Luigi Cortese picture Luigi Cortese · Sep 5, 2015 · Viewed 50.6k times · Source

Talking about Streams, when I execute this piece of code

public class Main {
    public static void main(String[] args) {
        Stream.of(1,2,3,4,5,6,7,8,9)
        .peek(x->System.out.print("\nA"+x))
        .limit(3)
        .peek(x->System.out.print("B"+x))
        .forEach(x->System.out.print("C"+x));
    }
}

I get this output

A1B1C1
A2B2C2
A3B3C3

because limiting my stream to the first three components forces actions A, B and C to be executed only three times.

Trying to perform an analogous computation on the last three elements by using skip() method, shows a different behaviour: this

public class Main {
    public static void main(String[] args) {
        Stream.of(1,2,3,4,5,6,7,8,9)
        .peek(x->System.out.print("\nA"+x))
        .skip(6)
        .peek(x->System.out.print("B"+x))
        .forEach(x->System.out.print("C"+x));
    }
}

outputs this

A1
A2
A3
A4
A5
A6
A7B7C7
A8B8C8
A9B9C9

Why, in this case, actions A1 to A6 are being executed? It must have something to do with the fact that limit is a short-circuiting stateful intermediate operation, while skip is not, but I don't understand practical implications of this property. Is it just that "every action before skip is executed while not everyone before limit is"?

Answer

RealSkeptic picture RealSkeptic · Sep 5, 2015

What you have here are two stream pipelines.

These stream pipelines each consist of a source, several intermediate operations, and a terminal operation.

But the intermediate operations are lazy. This means that nothing happens unless a downstream operation requires an item. When it does, then the intermediate operation does all it needs to produce the required item, and then again waits until another item is requested, and so on.

The terminal operations are usually "eager". That is, they ask for all the items in the stream that are needed for them to complete.

So you should really think of the pipeline as the forEach asking the stream behind it for the next item, and that stream asks the stream behind it, and so on, all the way to the source.

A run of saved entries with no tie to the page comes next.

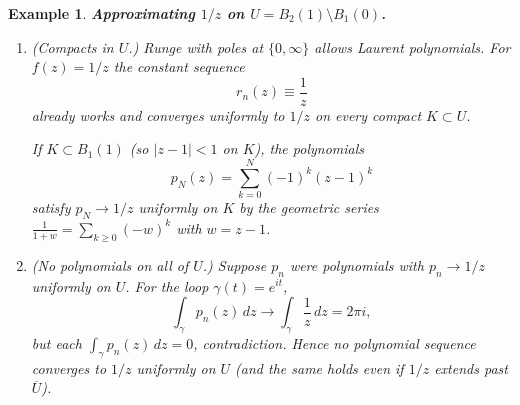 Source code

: \documentclass[11pt,a4paper]{article}
\newtheorem{example}{Example}
\theoremstyle{definition}
\theoremstyle{definition}
\theoremstyle{plain}
\theoremstyle{remark}
\begin{document}
\begin{example}
	\textbf{Approximating $1/z$ on $U=B_2(1)\setminus B_1(0)$.}
	\begin{enumerate}
		\item[(i)] (Compacts in $U$.) Runge with poles at $\{0,\infty\}$ allows Laurent polynomials.
		For $f(z)=1/z$ the constant sequence
		\[
		r_n(z)\equiv \frac{1}{z}
		\]
		already works and converges uniformly to $1/z$ on every compact $K\subset U$.
		
		If $K\subset B_1(1)$ (so $|z-1|<1$ on $K$), the \emph{polynomials}
		\[
		p_N(z)=\sum_{k=0}^N (-1)^k(z-1)^k
		\]
		satisfy $p_N\to 1/z$ uniformly on $K$ by the geometric series
		$\frac{1}{1+w}=\sum_{k\ge0}(-w)^k$ with $w=z-1$.
		
		\item[(ii)] (No polynomials on all of $U$.) Suppose $p_n$ were polynomials with
		$p_n\to 1/z$ uniformly on $U$. For the loop $\gamma(t)=e^{it}$,
		\[
		\int_\gamma p_n(z)\,dz \longrightarrow \int_\gamma \frac{1}{z}\,dz=2\pi i,
		\]
		but each $\int_\gamma p_n(z)\,dz=0$, contradiction. Hence no polynomial sequence
		converges to $1/z$ uniformly on $U$ (and the same holds even if $1/z$ extends past $\overline U$).
	\end{enumerate}
\end{example}
\end{document}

With that in mind, let's see what we have with your first pipeline:

Stream.of(1,2,3,4,5,6,7,8,9)
        .peek(x->System.out.print("\nA"+x))
        .limit(3)
        .peek(x->System.out.print("B"+x))
        .forEach(x->System.out.print("C"+x));

So, the forEach is asking for the first item. That means the "B" peek needs an item, and asks the limit output stream for it, which means limit will need to ask the "A" peek, which goes to the source. An item is given, and goes all the way up to the forEach, and you get your first line:

A1B1C1

The forEach asks for another item, then another. And each time, the request is propagated up the stream, and performed. But when forEach asks for the fourth item, when the request gets to the limit, it knows that it has already given all the items it is allowed to give.

Thus, it is not asking the "A" peek for another item. It immediately indicates that its items are exhausted, and thus, no more actions are performed and forEach terminates.

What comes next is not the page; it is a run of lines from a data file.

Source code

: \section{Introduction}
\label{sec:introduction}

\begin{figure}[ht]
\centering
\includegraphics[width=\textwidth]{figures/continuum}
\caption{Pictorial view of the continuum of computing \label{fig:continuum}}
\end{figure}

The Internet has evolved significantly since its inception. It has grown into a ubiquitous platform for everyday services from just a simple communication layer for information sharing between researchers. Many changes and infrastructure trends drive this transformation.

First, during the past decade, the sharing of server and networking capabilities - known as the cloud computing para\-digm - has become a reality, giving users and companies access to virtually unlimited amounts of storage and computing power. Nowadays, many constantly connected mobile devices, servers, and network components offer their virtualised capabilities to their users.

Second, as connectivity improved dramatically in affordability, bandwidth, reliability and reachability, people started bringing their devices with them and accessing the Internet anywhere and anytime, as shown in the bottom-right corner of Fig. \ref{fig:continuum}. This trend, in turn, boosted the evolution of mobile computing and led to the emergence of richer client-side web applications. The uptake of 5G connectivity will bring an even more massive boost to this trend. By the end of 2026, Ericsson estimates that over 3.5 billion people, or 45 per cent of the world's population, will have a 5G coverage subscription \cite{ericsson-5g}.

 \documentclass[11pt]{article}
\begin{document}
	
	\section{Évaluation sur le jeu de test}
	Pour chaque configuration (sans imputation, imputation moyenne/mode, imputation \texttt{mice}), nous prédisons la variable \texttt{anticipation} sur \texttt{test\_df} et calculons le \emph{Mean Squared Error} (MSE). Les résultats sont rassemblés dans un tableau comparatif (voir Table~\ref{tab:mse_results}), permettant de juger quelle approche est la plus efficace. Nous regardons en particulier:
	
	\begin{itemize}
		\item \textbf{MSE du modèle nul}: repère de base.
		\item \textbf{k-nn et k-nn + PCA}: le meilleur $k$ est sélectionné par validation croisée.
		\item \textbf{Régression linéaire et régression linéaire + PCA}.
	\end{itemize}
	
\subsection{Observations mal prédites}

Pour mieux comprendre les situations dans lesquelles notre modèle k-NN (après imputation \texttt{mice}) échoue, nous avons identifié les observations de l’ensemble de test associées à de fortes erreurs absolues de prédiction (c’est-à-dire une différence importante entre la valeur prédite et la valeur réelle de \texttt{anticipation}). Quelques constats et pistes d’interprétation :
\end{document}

What happens in the second pipeline?

    Stream.of(1,2,3,4,5,6,7,8,9)
    .peek(x->System.out.print("\nA"+x))
    .skip(6)
    .peek(x->System.out.print("B"+x))
    .forEach(x->System.out.print("C"+x));

Again, forEach is asking for the first item. This is propagated back. But when it gets to the skip, it knows it has to ask for 6 items from its upstream before it can pass one downstream. So it makes a request upstream from the "A" peek, consumes it without passing it downstream, makes another request, and so on. So the "A" peek gets 6 requests for an item and produces 6 prints, but these items are not passed down.

A1
A2
A3
A4
A5
A6

On the 7th request made by skip, the item is passed down to the "B" peek and from it to the forEach, so the full print is done:

A7B7C7

Then it's just like before. The skip will now, whenever it gets a request, ask for an item upstream and pass it downstream, as it "knows" it has already done its skipping job. So the rest of the prints are going through the entire pipe, until the source is exhausted.